■ Assignment ■
All pictures are to be dropped, and everything else in the data duplicated exactly.

━━━━━━

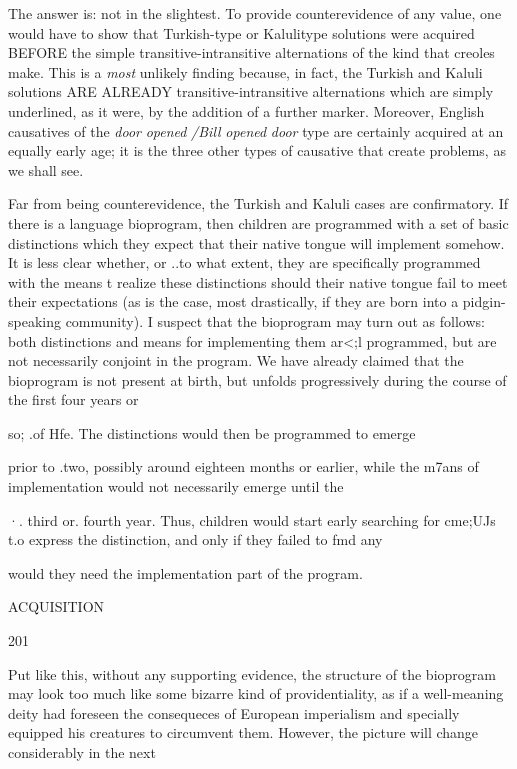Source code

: The answer is: not in the slightest. To provide counterevidence of any value, one would have to show that Turkish-type or Kaluli\-type solutions were acquired BEFORE the simple transitive-intransitive alternations of the kind that creoles make. This is a \textit{most} unlikely finding because, in fact, the Turkish and Kaluli solutions ARE AL\-READY transitive-intransitive alternations which are simply under\-lined, as it were, by the addition of a further marker. Moreover, English causatives of the \textit{door} \textit{opened} \textit{/Bill} \textit{opened} \textit{door} type are certainly acquired at an equally early age; it is the three other types of causative that create problems, as we shall see.

Far from being counterevidence, the Turkish and Kaluli cases are confirmatory. If there is a language bioprogram, then children are programmed with a set of basic distinctions which they expect that their native tongue will implement somehow. It is less clear whether, or ..to what extent, they are specifically programmed with the means t realize these distinctions should their native tongue fail to meet their expectations (as is the case, most drastically, if they are born into a pidgin-speaking community). I suspect that the bioprogram may turn out as follows: both distinctions and means for implementing them ar{\textless};l programmed, but are not necessarily conjoint in the program. We have already claimed that the bioprogram is not present at birth, but unfolds progressively during the course of the first four years or

so; .of Hfe. The distinctions would then be programmed to emerge

prior to .two, possibly around eighteen months or earlier, while the m7ans of implementation would not necessarily emerge until the

·. third or. fourth year. Thus, children would start early searching for cme;UJs t.o express the distinction, and only if they failed to fmd any


would they need the implementation part of the program.

ACQUISITION

201

Put like this, without any supporting evidence, the structure of the bioprogram may look too much like some bizarre kind of provi\-dentiality, as if a well-meaning deity had foreseen the consequeces of European imperialism and specially equipped his creatures to circum\-vent them. However, the picture will change considerably in the next

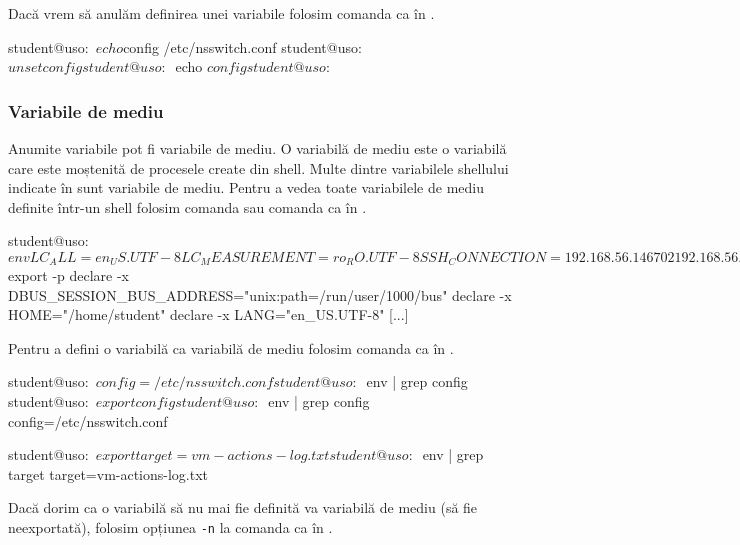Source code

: Dacă vrem să anulăm definirea unei variabile folosim comanda  ca în .

\begin{screen}[caption={Anularea definirii unei variabile},label={lst:cli:unset}]
student@uso:~$ echo $config
/etc/nsswitch.conf
student@uso:~$ unset config
student@uso:~$ echo $config

student@uso:~$
\end{screen}

\subsubsection{Variabile de mediu}
\label{sec:cli:shell-func:vars:env}

Anumite variabile pot fi variabile de mediu. O variabilă de mediu este o
variabilă care este moștenită de procesele create din shell. Multe dintre
variabilele shellului indicate în  sunt variabile de mediu. Pentru
a vedea toate variabilele de mediu definite într-un shell folosim comanda  sau comanda  ca în .

\begin{screen}[caption={Afișarea variabilelor de mediu},label={lst:cli:print-env-vars}]
student@uso:~$ env
LC_ALL=en_US.UTF-8
LC_MEASUREMENT=ro_RO.UTF-8
SSH_CONNECTION=192.168.56.1 46702 192.168.56.101 22
[...]

student@uso:~$ export -p
declare -x DBUS_SESSION_BUS_ADDRESS="unix:path=/run/user/1000/bus"
declare -x HOME="/home/student"
declare -x LANG="en_US.UTF-8"
[...]
\end{screen}

Pentru a defini o variabilă ca variabilă de mediu folosim comanda  ca în .

\begin{screen}[caption={Definirea unei variabile de mediu},label={lst:cli:export}]
student@uso:~$ config=/etc/nsswitch.conf
student@uso:~$ env | grep config
student@uso:~$ export config
student@uso:~$ env | grep config
config=/etc/nsswitch.conf

student@uso:~$ export target=vm-actions-log.txt
student@uso:~$ env | grep target
target=vm-actions-log.txt
\end{screen}

Dacă dorim ca o variabilă să nu mai fie definită va variabilă de mediu (să fie
neexportată), folosim opțiunea \texttt{-n} la comanda  ca în .


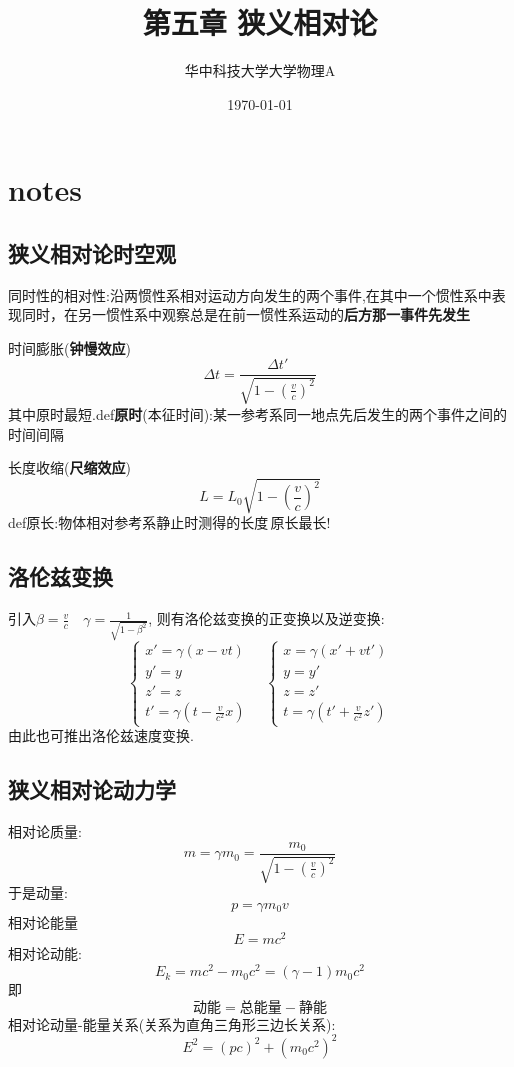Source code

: \documentclass[10pt,a4paper]{article}
\title{第五章 狭义相对论}
\author{华中科技大学大学物理A}
\date{\today}
\begin{document}
\maketitle
\section{notes}
\subsection{狭义相对论时空观}
同时性的相对性:沿两惯性系相对运动方向发生的两个事件,在其中一个惯性系中表现同时，在另一惯性系中观察总是在前一惯性系运动的\textbf{后方那一事件先发生}

时间膨胀(\textbf{钟慢效应})
\[\Delta t=\frac{\Delta t'}{\sqrt{1-(\frac{v}{c})^2}}\]
其中原时最短.def\textbf{原时}(本征时间):某一参考系同一地点先后发生的两个事件之间的时间间隔

长度收缩(\textbf{尺缩效应})
\[L=L_0\sqrt{1-(\frac{v}{c})^2}\]
def原长:物体相对参考系静止时测得的长度\,原长最长!
\subsection{洛伦兹变换}
引入$\beta=\frac{v}{c}\quad\gamma=\frac{1}{\sqrt{1-\beta^2}}$,
则有洛伦兹变换的正变换以及逆变换:
\[
\begin{cases}
x'=\gamma(x-vt)\\
y'=y\\
z'=z\\
t'=\gamma(t-\frac{v}{c^2}x)
\end{cases}
\quad
\begin{cases}
x=\gamma(x'+vt')\\
y=y'\\
z=z'\\
t=\gamma(t'+\frac{v}{c^2}z')
\end{cases}
\]
由此也可推出洛伦兹速度变换.
\subsection{狭义相对论动力学}
相对论质量:
\[m=\gamma m_0=\frac{m_0}{\sqrt{1-(\frac{v}{c})^2}}\]
于是动量:
\[p=\gamma m_0v\]
相对论能量
\[E=mc^2\]
相对论动能:
\[E_k=mc^2-m_0c^2=(\gamma-1)m_0c^2\]
即
\[\text{动能}=\text{总能量}-\text{静能}\]
相对论动量-能量关系(关系为直角三角形三边长关系):
\[E^2=(pc)^2+(m_0c^2)^2\]
\end{document}
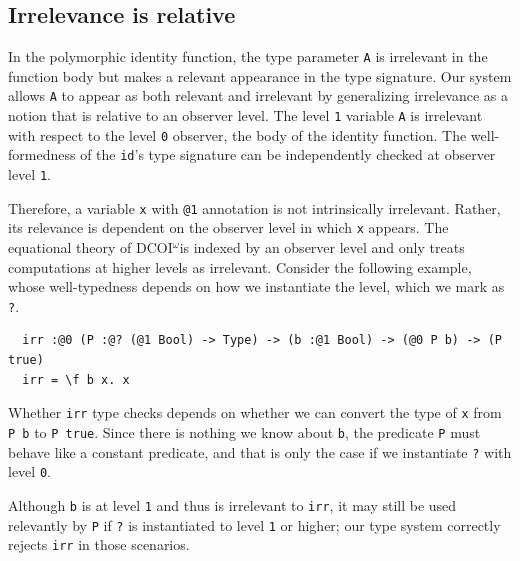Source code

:\documentclass[acmsmall, screen=true, nonacm=true,
  review=\ifpublic false\else true\fi,
  anonymous=\ifanonymous true\else false\fi
]{acmart}
\makeatletter
\newcommand{\name}{\texorpdfstring{DCOI$^{\omega}$\@\xspace}{DCOI-omega}}
\makeatother
\begin{document}
\subsection{Irrelevance is relative}

In the polymorphic identity function, the type parameter \lstinline{A}
is irrelevant in the function body but makes a relevant appearance in
the type signature. Our system allows \lstinline{A} to appear as both
relevant and irrelevant by generalizing irrelevance as a notion that
is relative to an observer level. The level \lstinline{1} variable \lstinline{A}
is irrelevant with respect to the level \lstinline{0} observer, the body of the
identity function. The well-formedness of the \lstinline{id}'s type
signature can be independently checked at observer level \lstinline{1}.

Therefore, a variable \lstinline{x} with \lstinline{@1} annotation
is not intrinsically irrelevant. Rather, its
relevance is dependent on the observer level in which \lstinline{x}
appears. The equational theory of \name is indexed by an observer
level and only treats computations at higher levels as irrelevant.
Consider the following example, whose well-typedness depends on how we
instantiate the level, which we mark as \lstinline{?}.

\begin{lstlisting}
  irr :@0 (P :@? (@1 Bool) -> Type) -> (b :@1 Bool) -> (@0 P b) -> (P true)
  irr = \f b x. x
\end{lstlisting}

Whether \lstinline{irr} type checks depends on whether we can convert the
type of \lstinline{x} from \lstinline{P b} to
\lstinline{P true}. Since there is nothing we know about \lstinline{b},
the predicate \lstinline{P} must behave like a
constant predicate, and that is only the case if we instantiate \lstinline{?}
with level \lstinline{0}.

Although \lstinline{b} is at level \lstinline{1} and thus
is irrelevant to \lstinline{irr}, it may still be used relevantly by
\lstinline{P} if \lstinline{?} is instantiated to level \lstinline{1} or
higher; our type system correctly rejects \lstinline{irr}
in those scenarios.

\end{document}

━━━━━━

■ Answer section ■
Source code

: The answer is: not in the slightest. To provide counterevidence of any value, one would have to show that Turkish-type or Kaluli\-type solutions were acquired BEFORE the simple transitive-intransitive alternations of the kind that creoles make. This is a \textit{most} unlikely finding because, in fact, the Turkish and Kaluli solutions ARE AL\-READY transitive-intransitive alternations which are simply under\-lined, as it were, by the addition of a further marker. Moreover, English causatives of the \textit{door} \textit{opened} \textit{/Bill} \textit{opened} \textit{door} type are certainly acquired at an equally early age; it is the three other types of causative that create problems, as we shall see.

Far from being counterevidence, the Turkish and Kaluli cases are confirmatory. If there is a language bioprogram, then children are programmed with a set of basic distinctions which they expect that their native tongue will implement somehow. It is less clear whether, or ..to what extent, they are specifically programmed with the means t realize these distinctions should their native tongue fail to meet their expectations (as is the case, most drastically, if they are born into a pidgin-speaking community). I suspect that the bioprogram may turn out as follows: both distinctions and means for implementing them ar{\textless};l programmed, but are not necessarily conjoint in the program. We have already claimed that the bioprogram is not present at birth, but unfolds progressively during the course of the first four years or

so; .of Hfe. The distinctions would then be programmed to emerge

prior to .two, possibly around eighteen months or earlier, while the m7ans of implementation would not necessarily emerge until the

·. third or. fourth year. Thus, children would start early searching for cme;UJs t.o express the distinction, and only if they failed to fmd any


would they need the implementation part of the program.

ACQUISITION

201

Put like this, without any supporting evidence, the structure of the bioprogram may look too much like some bizarre kind of provi\-dentiality, as if a well-meaning deity had foreseen the consequeces of European imperialism and specially equipped his creatures to circum\-vent them. However, the picture will change considerably in the next

Source code

: Dacă vrem să anulăm definirea unei variabile folosim comanda  ca în .

\begin{screen}[caption={Anularea definirii unei variabile},label={lst:cli:unset}]
student@uso:~$ echo $config
/etc/nsswitch.conf
student@uso:~$ unset config
student@uso:~$ echo $config

student@uso:~$
\end{screen}

\subsubsection{Variabile de mediu}
\label{sec:cli:shell-func:vars:env}

Anumite variabile pot fi variabile de mediu. O variabilă de mediu este o
variabilă care este moștenită de procesele create din shell. Multe dintre
variabilele shellului indicate în  sunt variabile de mediu. Pentru
a vedea toate variabilele de mediu definite într-un shell folosim comanda  sau comanda  ca în .

\begin{screen}[caption={Afișarea variabilelor de mediu},label={lst:cli:print-env-vars}]
student@uso:~$ env
LC_ALL=en_US.UTF-8
LC_MEASUREMENT=ro_RO.UTF-8
SSH_CONNECTION=192.168.56.1 46702 192.168.56.101 22
[...]

student@uso:~$ export -p
declare -x DBUS_SESSION_BUS_ADDRESS="unix:path=/run/user/1000/bus"
declare -x HOME="/home/student"
declare -x LANG="en_US.UTF-8"
[...]
\end{screen}

Pentru a defini o variabilă ca variabilă de mediu folosim comanda  ca în .

\begin{screen}[caption={Definirea unei variabile de mediu},label={lst:cli:export}]
student@uso:~$ config=/etc/nsswitch.conf
student@uso:~$ env | grep config
student@uso:~$ export config
student@uso:~$ env | grep config
config=/etc/nsswitch.conf

student@uso:~$ export target=vm-actions-log.txt
student@uso:~$ env | grep target
target=vm-actions-log.txt
\end{screen}

Dacă dorim ca o variabilă să nu mai fie definită va variabilă de mediu (să fie
neexportată), folosim opțiunea \texttt{-n} la comanda  ca în .


Source code

: \documentclass[10pt,a4paper]{article}
\title{第五章 狭义相对论}
\author{华中科技大学大学物理A}
\date{\today}
\begin{document}
\maketitle
\section{notes}
\subsection{狭义相对论时空观}
同时性的相对性:沿两惯性系相对运动方向发生的两个事件,在其中一个惯性系中表现同时，在另一惯性系中观察总是在前一惯性系运动的\textbf{后方那一事件先发生}

时间膨胀(\textbf{钟慢效应})
\[\Delta t=\frac{\Delta t'}{\sqrt{1-(\frac{v}{c})^2}}\]
其中原时最短.def\textbf{原时}(本征时间):某一参考系同一地点先后发生的两个事件之间的时间间隔

长度收缩(\textbf{尺缩效应})
\[L=L_0\sqrt{1-(\frac{v}{c})^2}\]
def原长:物体相对参考系静止时测得的长度\,原长最长!
\subsection{洛伦兹变换}
引入$\beta=\frac{v}{c}\quad\gamma=\frac{1}{\sqrt{1-\beta^2}}$,
则有洛伦兹变换的正变换以及逆变换:
\[
\begin{cases}
x'=\gamma(x-vt)\\
y'=y\\
z'=z\\
t'=\gamma(t-\frac{v}{c^2}x)
\end{cases}
\quad
\begin{cases}
x=\gamma(x'+vt')\\
y=y'\\
z=z'\\
t=\gamma(t'+\frac{v}{c^2}z')
\end{cases}
\]
由此也可推出洛伦兹速度变换.
\subsection{狭义相对论动力学}
相对论质量:
\[m=\gamma m_0=\frac{m_0}{\sqrt{1-(\frac{v}{c})^2}}\]
于是动量:
\[p=\gamma m_0v\]
相对论能量
\[E=mc^2\]
相对论动能:
\[E_k=mc^2-m_0c^2=(\gamma-1)m_0c^2\]
即
\[\text{动能}=\text{总能量}-\text{静能}\]
相对论动量-能量关系(关系为直角三角形三边长关系):
\[E^2=(pc)^2+(m_0c^2)^2\]
\end{document}
Source code

:\documentclass[acmsmall, screen=true, nonacm=true,
  review=\ifpublic false\else true\fi,
  anonymous=\ifanonymous true\else false\fi
]{acmart}
\makeatletter
\newcommand{\name}{\texorpdfstring{DCOI$^{\omega}$\@\xspace}{DCOI-omega}}
\makeatother
\begin{document}
\subsection{Irrelevance is relative}

In the polymorphic identity function, the type parameter \lstinline{A}
is irrelevant in the function body but makes a relevant appearance in
the type signature. Our system allows \lstinline{A} to appear as both
relevant and irrelevant by generalizing irrelevance as a notion that
is relative to an observer level. The level \lstinline{1} variable \lstinline{A}
is irrelevant with respect to the level \lstinline{0} observer, the body of the
identity function. The well-formedness of the \lstinline{id}'s type
signature can be independently checked at observer level \lstinline{1}.

Therefore, a variable \lstinline{x} with \lstinline{@1} annotation
is not intrinsically irrelevant. Rather, its
relevance is dependent on the observer level in which \lstinline{x}
appears. The equational theory of \name is indexed by an observer
level and only treats computations at higher levels as irrelevant.
Consider the following example, whose well-typedness depends on how we
instantiate the level, which we mark as \lstinline{?}.

\begin{lstlisting}
  irr :@0 (P :@? (@1 Bool) -> Type) -> (b :@1 Bool) -> (@0 P b) -> (P true)
  irr = \f b x. x
\end{lstlisting}

Whether \lstinline{irr} type checks depends on whether we can convert the
type of \lstinline{x} from \lstinline{P b} to
\lstinline{P true}. Since there is nothing we know about \lstinline{b},
the predicate \lstinline{P} must behave like a
constant predicate, and that is only the case if we instantiate \lstinline{?}
with level \lstinline{0}.

Although \lstinline{b} is at level \lstinline{1} and thus
is irrelevant to \lstinline{irr}, it may still be used relevantly by
\lstinline{P} if \lstinline{?} is instantiated to level \lstinline{1} or
higher; our type system correctly rejects \lstinline{irr}
in those scenarios.

\end{document}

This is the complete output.